Monday, September 20, 2010

Reasonably Grounded

Good fortune – and some hard work – has allowed me to brush the hem of modest wealth from time-to-time in my adult life. I’m surely not talking about big money. I’m simply saying that a few good years in the music business have rewarded me with occasional income that I would have never imagined during my childhood and teenage years. This inconsistent flow of cash has allowed my family to live in nice homes, take nice vacations and never want for anything. This is a huge blessing.
During these occasional good times it has been my tendency to acquire and enjoy some finer and fleeting things: private schools for our children, a new car, membership at a golf club, nicer restaurants and better wine. In leaner times I have real regrets about some of those choices; not so much that I made them but that the cash invested in them is gone and gone for good. In fact, I could use some of it right now.
Nonetheless, through all of the silly and shallow ‘experimenting’ with ‘the good life’ it has never been lost on me that I was not built to live or travel in the higher echelons of our culture. Every time my ego began whispering to me that ‘these are my people’ something would occur that slapped me back down to steelworker’s kid status. And it is then that I remember and embrace who I really am.

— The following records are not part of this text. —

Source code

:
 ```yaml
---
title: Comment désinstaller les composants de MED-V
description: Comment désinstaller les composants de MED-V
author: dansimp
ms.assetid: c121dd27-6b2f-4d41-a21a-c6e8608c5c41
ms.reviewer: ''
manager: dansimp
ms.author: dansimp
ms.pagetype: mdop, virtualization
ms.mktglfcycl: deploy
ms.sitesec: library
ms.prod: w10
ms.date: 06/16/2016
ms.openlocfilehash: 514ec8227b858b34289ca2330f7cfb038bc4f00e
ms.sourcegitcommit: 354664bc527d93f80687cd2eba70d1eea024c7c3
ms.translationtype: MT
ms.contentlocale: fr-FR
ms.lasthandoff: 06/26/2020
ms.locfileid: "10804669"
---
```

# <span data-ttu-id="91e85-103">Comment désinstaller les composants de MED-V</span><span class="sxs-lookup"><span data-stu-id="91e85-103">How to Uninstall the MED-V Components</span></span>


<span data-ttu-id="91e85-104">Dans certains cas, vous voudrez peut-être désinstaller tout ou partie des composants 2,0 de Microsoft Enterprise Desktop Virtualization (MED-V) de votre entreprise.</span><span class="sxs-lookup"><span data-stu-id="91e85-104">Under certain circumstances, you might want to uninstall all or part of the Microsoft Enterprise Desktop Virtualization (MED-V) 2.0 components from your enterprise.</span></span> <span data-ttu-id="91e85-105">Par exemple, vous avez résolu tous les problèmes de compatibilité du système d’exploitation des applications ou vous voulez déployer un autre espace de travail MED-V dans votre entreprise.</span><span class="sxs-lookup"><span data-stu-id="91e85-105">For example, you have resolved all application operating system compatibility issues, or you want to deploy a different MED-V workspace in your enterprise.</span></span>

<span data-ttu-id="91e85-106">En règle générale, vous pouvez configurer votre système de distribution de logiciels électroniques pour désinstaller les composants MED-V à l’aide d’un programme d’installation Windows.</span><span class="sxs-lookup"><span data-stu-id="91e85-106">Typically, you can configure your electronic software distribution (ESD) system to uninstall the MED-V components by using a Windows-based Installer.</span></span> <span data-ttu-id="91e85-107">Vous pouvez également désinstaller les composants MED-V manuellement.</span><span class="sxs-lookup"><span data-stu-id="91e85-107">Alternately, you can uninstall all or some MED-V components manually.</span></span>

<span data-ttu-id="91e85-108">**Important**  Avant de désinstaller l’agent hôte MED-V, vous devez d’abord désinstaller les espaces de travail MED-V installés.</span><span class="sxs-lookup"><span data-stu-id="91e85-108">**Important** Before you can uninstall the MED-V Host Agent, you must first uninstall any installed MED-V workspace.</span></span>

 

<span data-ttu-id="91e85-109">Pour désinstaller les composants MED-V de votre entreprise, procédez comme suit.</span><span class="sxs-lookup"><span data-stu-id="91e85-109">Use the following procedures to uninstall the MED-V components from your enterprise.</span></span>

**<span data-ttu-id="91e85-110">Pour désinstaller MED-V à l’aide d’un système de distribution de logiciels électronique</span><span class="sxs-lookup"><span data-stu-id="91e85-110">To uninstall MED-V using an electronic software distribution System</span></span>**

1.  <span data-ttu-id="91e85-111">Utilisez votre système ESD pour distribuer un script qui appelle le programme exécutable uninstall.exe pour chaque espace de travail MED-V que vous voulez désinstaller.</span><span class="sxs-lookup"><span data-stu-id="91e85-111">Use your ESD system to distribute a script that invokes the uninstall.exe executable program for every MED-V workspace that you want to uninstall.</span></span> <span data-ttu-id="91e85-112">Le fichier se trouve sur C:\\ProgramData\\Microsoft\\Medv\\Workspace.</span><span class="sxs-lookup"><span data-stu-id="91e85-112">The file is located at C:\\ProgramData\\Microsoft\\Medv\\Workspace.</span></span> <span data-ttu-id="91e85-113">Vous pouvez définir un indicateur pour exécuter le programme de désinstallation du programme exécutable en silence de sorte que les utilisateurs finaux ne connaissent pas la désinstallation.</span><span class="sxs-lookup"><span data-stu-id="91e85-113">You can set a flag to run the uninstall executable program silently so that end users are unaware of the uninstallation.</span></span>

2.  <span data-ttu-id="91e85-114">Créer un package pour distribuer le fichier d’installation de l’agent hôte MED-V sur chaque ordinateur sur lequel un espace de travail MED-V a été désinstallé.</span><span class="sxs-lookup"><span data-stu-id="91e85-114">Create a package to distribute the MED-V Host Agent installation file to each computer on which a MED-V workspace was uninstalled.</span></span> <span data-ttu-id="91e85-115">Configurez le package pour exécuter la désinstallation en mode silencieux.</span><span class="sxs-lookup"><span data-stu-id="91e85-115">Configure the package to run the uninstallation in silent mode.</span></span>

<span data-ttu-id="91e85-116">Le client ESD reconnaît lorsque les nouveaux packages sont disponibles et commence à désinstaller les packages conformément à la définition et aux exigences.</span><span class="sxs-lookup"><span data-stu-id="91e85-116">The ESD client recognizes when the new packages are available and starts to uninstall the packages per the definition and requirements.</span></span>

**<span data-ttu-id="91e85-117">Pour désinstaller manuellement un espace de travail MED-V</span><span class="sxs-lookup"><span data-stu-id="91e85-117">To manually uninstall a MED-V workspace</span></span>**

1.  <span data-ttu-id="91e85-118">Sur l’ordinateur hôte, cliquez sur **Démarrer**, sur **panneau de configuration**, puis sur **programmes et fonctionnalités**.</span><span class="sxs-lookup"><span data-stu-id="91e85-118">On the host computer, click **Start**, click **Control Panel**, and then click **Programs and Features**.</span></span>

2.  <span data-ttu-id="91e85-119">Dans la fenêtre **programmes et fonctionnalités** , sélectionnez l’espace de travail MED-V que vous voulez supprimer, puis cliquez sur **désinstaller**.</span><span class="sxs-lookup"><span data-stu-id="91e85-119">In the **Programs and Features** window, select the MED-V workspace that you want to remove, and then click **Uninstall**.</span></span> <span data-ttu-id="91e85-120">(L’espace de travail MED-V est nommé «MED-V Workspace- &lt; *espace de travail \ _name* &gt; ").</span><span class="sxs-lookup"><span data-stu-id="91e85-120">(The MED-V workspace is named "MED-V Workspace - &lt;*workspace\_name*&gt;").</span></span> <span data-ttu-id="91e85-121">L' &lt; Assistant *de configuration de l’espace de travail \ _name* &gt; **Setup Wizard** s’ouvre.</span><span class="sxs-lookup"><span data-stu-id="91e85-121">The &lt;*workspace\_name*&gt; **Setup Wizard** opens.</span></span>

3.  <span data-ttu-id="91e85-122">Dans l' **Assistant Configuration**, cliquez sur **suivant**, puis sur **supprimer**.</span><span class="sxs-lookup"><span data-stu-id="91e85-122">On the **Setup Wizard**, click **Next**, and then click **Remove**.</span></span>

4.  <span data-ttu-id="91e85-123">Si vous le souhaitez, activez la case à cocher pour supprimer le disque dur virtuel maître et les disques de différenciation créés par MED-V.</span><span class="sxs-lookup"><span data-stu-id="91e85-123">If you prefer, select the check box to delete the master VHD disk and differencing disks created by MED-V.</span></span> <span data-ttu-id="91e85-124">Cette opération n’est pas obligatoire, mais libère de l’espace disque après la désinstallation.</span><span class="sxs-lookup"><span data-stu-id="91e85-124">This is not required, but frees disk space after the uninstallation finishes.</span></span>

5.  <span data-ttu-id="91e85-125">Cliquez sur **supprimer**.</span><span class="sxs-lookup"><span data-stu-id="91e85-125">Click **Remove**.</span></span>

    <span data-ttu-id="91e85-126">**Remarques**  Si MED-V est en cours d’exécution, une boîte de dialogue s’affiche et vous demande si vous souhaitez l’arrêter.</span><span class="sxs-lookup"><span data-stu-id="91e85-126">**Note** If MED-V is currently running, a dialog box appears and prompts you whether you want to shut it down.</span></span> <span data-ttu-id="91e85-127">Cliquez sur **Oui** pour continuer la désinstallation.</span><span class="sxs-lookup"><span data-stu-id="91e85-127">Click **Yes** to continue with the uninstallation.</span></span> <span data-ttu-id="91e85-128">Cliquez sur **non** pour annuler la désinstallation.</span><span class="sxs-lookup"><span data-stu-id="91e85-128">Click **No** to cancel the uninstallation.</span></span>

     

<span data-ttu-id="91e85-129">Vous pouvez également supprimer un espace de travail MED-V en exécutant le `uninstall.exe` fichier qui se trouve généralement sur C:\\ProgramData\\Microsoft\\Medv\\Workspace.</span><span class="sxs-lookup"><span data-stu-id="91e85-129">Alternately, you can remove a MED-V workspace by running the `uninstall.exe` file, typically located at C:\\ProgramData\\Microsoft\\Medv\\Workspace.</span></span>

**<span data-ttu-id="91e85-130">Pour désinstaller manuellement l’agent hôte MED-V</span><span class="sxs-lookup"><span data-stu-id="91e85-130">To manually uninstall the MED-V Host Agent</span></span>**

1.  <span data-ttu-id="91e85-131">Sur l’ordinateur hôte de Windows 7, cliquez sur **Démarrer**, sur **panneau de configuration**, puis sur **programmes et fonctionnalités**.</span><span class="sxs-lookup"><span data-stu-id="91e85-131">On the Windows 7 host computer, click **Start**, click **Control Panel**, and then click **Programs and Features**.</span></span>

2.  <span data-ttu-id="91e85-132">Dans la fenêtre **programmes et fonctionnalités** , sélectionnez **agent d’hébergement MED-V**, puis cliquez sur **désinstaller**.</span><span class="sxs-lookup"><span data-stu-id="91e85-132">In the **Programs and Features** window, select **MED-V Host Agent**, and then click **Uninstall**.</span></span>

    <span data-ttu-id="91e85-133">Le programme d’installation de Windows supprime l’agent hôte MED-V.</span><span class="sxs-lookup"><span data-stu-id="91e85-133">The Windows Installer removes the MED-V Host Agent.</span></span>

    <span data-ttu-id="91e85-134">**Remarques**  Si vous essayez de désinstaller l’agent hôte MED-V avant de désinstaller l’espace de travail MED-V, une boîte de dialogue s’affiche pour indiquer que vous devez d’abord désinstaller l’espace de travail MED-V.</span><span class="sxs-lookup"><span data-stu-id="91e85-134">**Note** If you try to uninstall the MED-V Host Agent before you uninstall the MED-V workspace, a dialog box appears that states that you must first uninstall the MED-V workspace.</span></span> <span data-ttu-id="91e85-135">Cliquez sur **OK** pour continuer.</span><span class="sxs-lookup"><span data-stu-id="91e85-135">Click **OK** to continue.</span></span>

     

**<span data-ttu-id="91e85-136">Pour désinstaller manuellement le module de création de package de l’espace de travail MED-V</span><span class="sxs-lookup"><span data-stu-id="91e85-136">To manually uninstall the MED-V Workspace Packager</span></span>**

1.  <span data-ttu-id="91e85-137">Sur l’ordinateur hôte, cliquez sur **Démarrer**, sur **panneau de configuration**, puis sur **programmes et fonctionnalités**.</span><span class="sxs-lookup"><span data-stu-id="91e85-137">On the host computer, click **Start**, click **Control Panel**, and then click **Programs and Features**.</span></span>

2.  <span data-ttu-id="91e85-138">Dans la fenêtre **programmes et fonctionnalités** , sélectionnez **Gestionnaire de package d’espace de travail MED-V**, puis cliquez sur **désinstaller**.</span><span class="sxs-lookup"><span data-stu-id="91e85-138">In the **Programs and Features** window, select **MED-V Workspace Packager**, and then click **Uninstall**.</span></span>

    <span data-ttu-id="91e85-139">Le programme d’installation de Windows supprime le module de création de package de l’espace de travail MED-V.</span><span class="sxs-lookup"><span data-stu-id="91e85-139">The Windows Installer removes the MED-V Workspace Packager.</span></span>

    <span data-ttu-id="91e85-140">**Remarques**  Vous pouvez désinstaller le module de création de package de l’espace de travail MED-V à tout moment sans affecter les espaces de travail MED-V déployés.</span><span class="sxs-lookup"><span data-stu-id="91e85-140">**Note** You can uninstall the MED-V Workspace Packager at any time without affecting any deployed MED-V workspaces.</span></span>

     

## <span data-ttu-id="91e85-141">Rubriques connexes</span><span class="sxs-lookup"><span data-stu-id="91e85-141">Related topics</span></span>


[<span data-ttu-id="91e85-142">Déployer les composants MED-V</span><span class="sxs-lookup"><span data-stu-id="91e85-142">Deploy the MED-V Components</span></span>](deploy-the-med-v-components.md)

I have played no golf course on which I enjoyed myself any more than those 18 holes at the municipal course in my hometown. There is no bottle of wine I’ve ever purchased in any 5-star restaurant that tasted better than the cool water that arose from the marble fountain on my childhood playground. There is no vehicle I have ever driven that gave me more thrill than the 1963 Karman Ghia I bought for $495 in 1972. There is no wasabi-encrusted sushi grade tuna starter that I’ve ordered that tasted any better than my Aunt Martha’s deviled eggs. There is no Aspen chalet I’ve ever rented that held more memories than those 19-dollar-a-night apartments my family rented one block from the beach in Wildwood, NJ.
I am a working class boy – born and bred. I only wish there was somewhere to work.